-- Extracted entries follows --

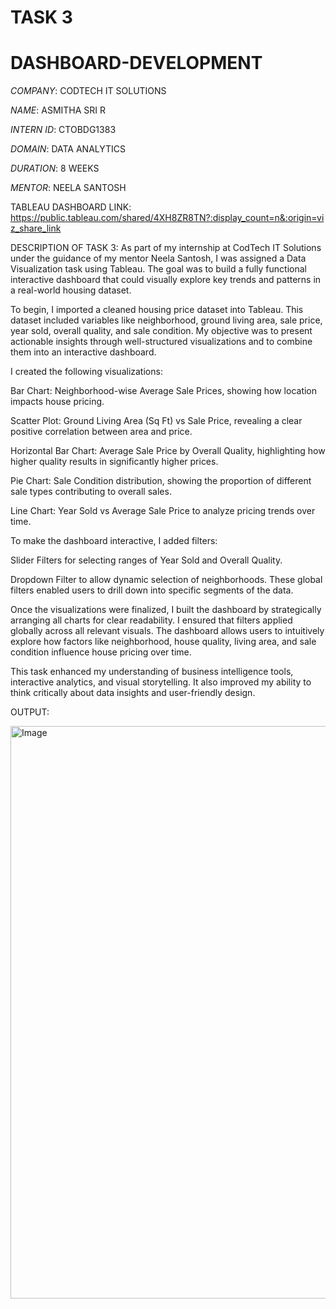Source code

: # TASK 3
# DASHBOARD-DEVELOPMENT

 *COMPANY*: CODTECH IT SOLUTIONS
 
 *NAME*: ASMITHA SRI R
 
 *INTERN ID*: CTOBDG1383
 
 *DOMAIN*: DATA ANALYTICS
 
 *DURATION*: 8 WEEKS
 
 *MENTOR*: NEELA SANTOSH

TABLEAU DASHBOARD LINK: https://public.tableau.com/shared/4XH8ZR8TN?:display_count=n&:origin=viz_share_link

 DESCRIPTION OF TASK 3: As part of my internship at CodTech IT Solutions under the guidance of my mentor Neela Santosh, I was assigned a Data Visualization task using Tableau. The goal was to build a fully functional interactive dashboard that could visually explore key trends and patterns in a real-world housing dataset.

To begin, I imported a cleaned housing price dataset into Tableau. This dataset included variables like neighborhood, ground living area, sale price, year sold, overall quality, and sale condition. My objective was to present actionable insights through well-structured visualizations and to combine them into an interactive dashboard.

I created the following visualizations:

Bar Chart: Neighborhood-wise Average Sale Prices, showing how location impacts house pricing.

Scatter Plot: Ground Living Area (Sq Ft) vs Sale Price, revealing a clear positive correlation between area and price.

Horizontal Bar Chart: Average Sale Price by Overall Quality, highlighting how higher quality results in significantly higher prices.

Pie Chart: Sale Condition distribution, showing the proportion of different sale types contributing to overall sales.

Line Chart: Year Sold vs Average Sale Price to analyze pricing trends over time.

To make the dashboard interactive, I added filters:

Slider Filters for selecting ranges of Year Sold and Overall Quality.

Dropdown Filter to allow dynamic selection of neighborhoods.
These global filters enabled users to drill down into specific segments of the data.

Once the visualizations were finalized, I built the dashboard by strategically arranging all charts for clear readability. I ensured that filters applied globally across all relevant visuals. The dashboard allows users to intuitively explore how factors like neighborhood, house quality, living area, and sale condition influence house pricing over time.

This task enhanced my understanding of business intelligence tools, interactive analytics, and visual storytelling. It also improved my ability to think critically about data insights and user-friendly design.

OUTPUT:

<img width="1506" height="916" alt="Image" src="https://github.com/user-attachments/assets/8aff5c52-8b73-47bb-9d7c-427cb1376348" />
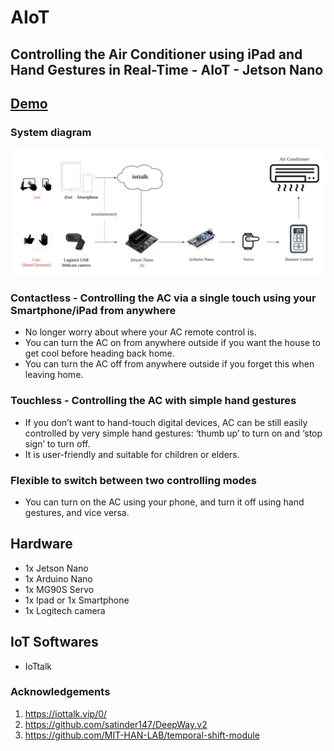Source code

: # AIoT

Controlling the Air Conditioner using iPad and Hand Gestures in Real-Time - AIoT - Jetson Nano 
------------------------------------------------------------------------------------------------

## [Demo](https://www.youtube.com/watch?v=lcIxm7Vb4Gs)

### System diagram

<div align="center">
  <img src="./img/AIoT-diagram.png"/>
</div>

### Contactless - Controlling the AC via a single touch using your Smartphone/iPad from anywhere
* No longer worry about where your AC remote control is.
* You can turn the AC on from anywhere outside if you want the house to get cool before heading back home.
* You can turn the AC off from anywhere outside if you forget this when leaving home.

### Touchless - Controlling the AC with simple hand gestures
* If you don’t want to hand-touch digital devices, AC can be still easily controlled by very simple hand gestures: ‘thumb up’ to turn on and ‘stop sign’ to turn off.
* It is user-friendly and suitable for children or elders.
 
### Flexible to switch between two controlling modes
* You can turn on the AC using your phone, and turn it off using hand gestures, and vice versa.

## Hardware 
* 1x Jetson Nano
* 1x Arduino Nano
* 1x MG90S Servo
* 1x Ipad or 1x Smartphone
* 1x Logitech camera

## IoT Softwares
* IoTtalk 

### Acknowledgements
1. https://iottalk.vip/0/
2. https://github.com/satinder147/DeepWay.v2
3. https://github.com/MIT-HAN-LAB/temporal-shift-module
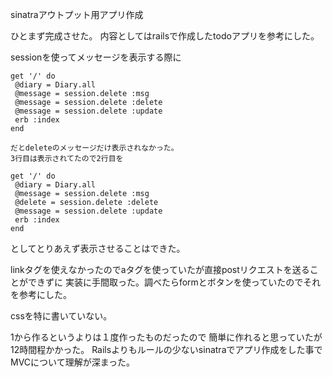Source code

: sinatraアウトプット用アプリ作成

ひとまず完成させた。
内容としてはrailsで作成したtodoアプリを参考にした。


sessionを使ってメッセージを表示する際に

    get '/' do
     @diary = Diary.all
     @message = session.delete :msg
     @message = session.delete :delete
     @message = session.delete :update
     erb :index
    end
    
    だとdeleteのメッセージだけ表示されなかった。
    3行目は表示されてたので2行目を

    get '/' do
     @diary = Diary.all
     @message = session.delete :msg
     @delete = session.delete :delete
     @message = session.delete :update
     erb :index
    end
    
としてとりあえず表示させることはできた。

linkタグを使えなかったのでaタグを使っていたが直接postリクエストを送ることができずに
実装に手間取った。調べたらformとボタンを使っていたのでそれを参考にした。

cssを特に書いていない。

1から作るというよりは１度作ったものだったので
簡単に作れると思っていたが12時間程かかった。
Railsよりもルールの少ないsinatraでアプリ作成をした事でMVCについて理解が深まった。

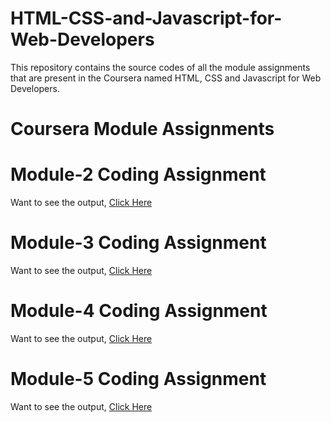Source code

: # HTML-CSS-and-Javascript-for-Web-Developers

This repository contains the source codes of all the module assignments that are present in the Coursera named HTML, CSS and Javascript for Web Developers.



# Coursera Module Assignments

# Module-2 Coding Assignment

Want to see the output, [Click Here](https://theshivai.github.io/HTML-CSS-and-Javascript-for-Web-Developers/Module-2/index.html)

# Module-3 Coding Assignment

Want to see the output, [Click Here](https://theshivai.github.io/HTML-CSS-and-Javascript-for-Web-Developers/Module-3/index.html)

# Module-4 Coding Assignment

Want to see the output, [Click Here](https://theshivai.github.io/HTML-CSS-and-Javascript-for-Web-Developers/Module-4/index.html)

# Module-5 Coding Assignment

Want to see the output, [Click Here](https://theshivai.github.io/HTML-CSS-and-Javascript-for-Web-Developers/Module-5/index.html)
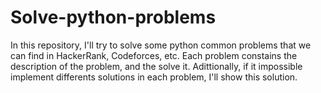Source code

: # Solve-python-problems
In this repository, I'll try to solve some python common problems that we can find in HackerRank, Codeforces, etc. Each problem constains the description of the problem, and the solve it. Adittionally, if it impossible implement differents solutions in each problem, I'll show this solution.
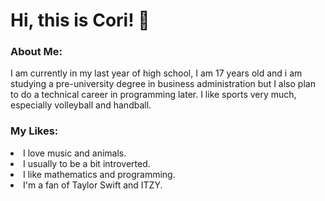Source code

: # Hi, this is Cori! 👋
<h3>About Me:</h3>
<p>I am currently in my last year of high school, I am 17 years old and i am studying a pre-university degree in business administration but I also plan to do a technical career in programming later. I like sports very much, especially volleyball and handball.</p>

<h3>My Likes:</h3>
  <ur>
    <li>I love music and animals.</li>
    <li>I usually to be a bit introverted.</li>
    <li>I like mathematics and programming.</li>
    <li>I'm a fan of Taylor Swift and ITZY.</li>
  </ur>

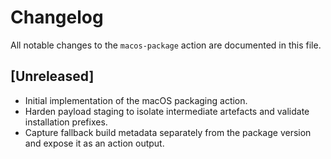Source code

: # Changelog

All notable changes to the `macos-package` action are documented in this file.

## [Unreleased]

- Initial implementation of the macOS packaging action.
- Harden payload staging to isolate intermediate artefacts and validate
  installation prefixes.
- Capture fallback build metadata separately from the package version and
  expose it as an action output.
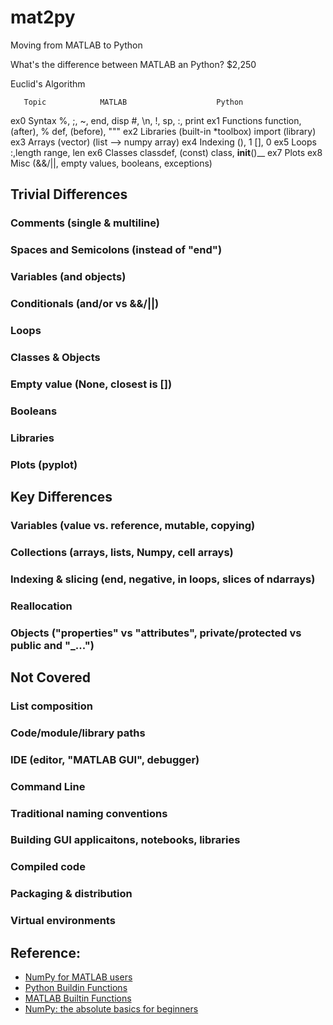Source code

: # mat2py
Moving from MATLAB to Python

What's the difference between MATLAB an Python?
$2,250

Euclid's Algorithm

       Topic            MATLAB                    Python
ex0  Syntax      %, ;, ~, end, disp        #, \n, !, sp, :, print
ex1  Functions   function, (after), %      def, (before), """
ex2  Libraries   (built-in *toolbox)       import (library)
ex3  Arrays      (vector)                  (list --> numpy array)
ex4  Indexing    (), 1                     [], 0
ex5  Loops       :,length                  range, len
ex6  Classes     classdef, (const)         class, __init__()__
ex7  Plots
ex8  Misc        (&&/||, empty values, booleans, exceptions)

## Trivial Differences

### Comments (single & multiline)
### Spaces and Semicolons (instead of "end")
### Variables (and objects)
### Conditionals (and/or vs &&/||)
### Loops
### Classes & Objects
### Empty value (None, closest is [])
### Booleans
### Libraries
### Plots (pyplot)

## Key Differences

### Variables (value vs. reference, mutable, copying)
### Collections (arrays, lists, Numpy, cell arrays)
### Indexing & slicing (end, negative, in loops, slices of ndarrays)
### Reallocation
### Objects ("properties" vs "attributes", private/protected vs public and "_...")

## Not Covered

### List composition
### Code/module/library paths
### IDE (editor, "MATLAB GUI", debugger)
### Command Line
### Traditional naming conventions
### Building GUI applicaitons, notebooks, libraries
### Compiled code
### Packaging & distribution
### Virtual environments

## Reference:
- [NumPy for MATLAB users](https://numpy.org/doc/stable/user/numpy-for-matlab-users.html)
- [Python Buildin Functions](https://docs.python.org/3/library/functions.html)
- [MATLAB Builtin Functions](https://www.mathworks.com/help/matlab/referencelist.html?type=function&category=index&s_tid=CRUX_lftnav_function_index)
- [NumPy: the absolute basics for beginners](https://numpy.org/devdocs/user/absolute_beginners.html)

-- Extracted entries concluded --

**Problem to work on**
With the line holding "Bar Chart: Neighborhood-wise" as the first and the line holding "These global filters" as the last, set down that range of the entries above exactly, and nothing else.

**Response to the task**
Bar Chart: Neighborhood-wise Average Sale Prices, showing how location impacts house pricing.

Scatter Plot: Ground Living Area (Sq Ft) vs Sale Price, revealing a clear positive correlation between area and price.

Horizontal Bar Chart: Average Sale Price by Overall Quality, highlighting how higher quality results in significantly higher prices.

Pie Chart: Sale Condition distribution, showing the proportion of different sale types contributing to overall sales.

Line Chart: Year Sold vs Average Sale Price to analyze pricing trends over time.

To make the dashboard interactive, I added filters:

Slider Filters for selecting ranges of Year Sold and Overall Quality.

Dropdown Filter to allow dynamic selection of neighborhoods.
These global filters enabled users to drill down into specific segments of the data.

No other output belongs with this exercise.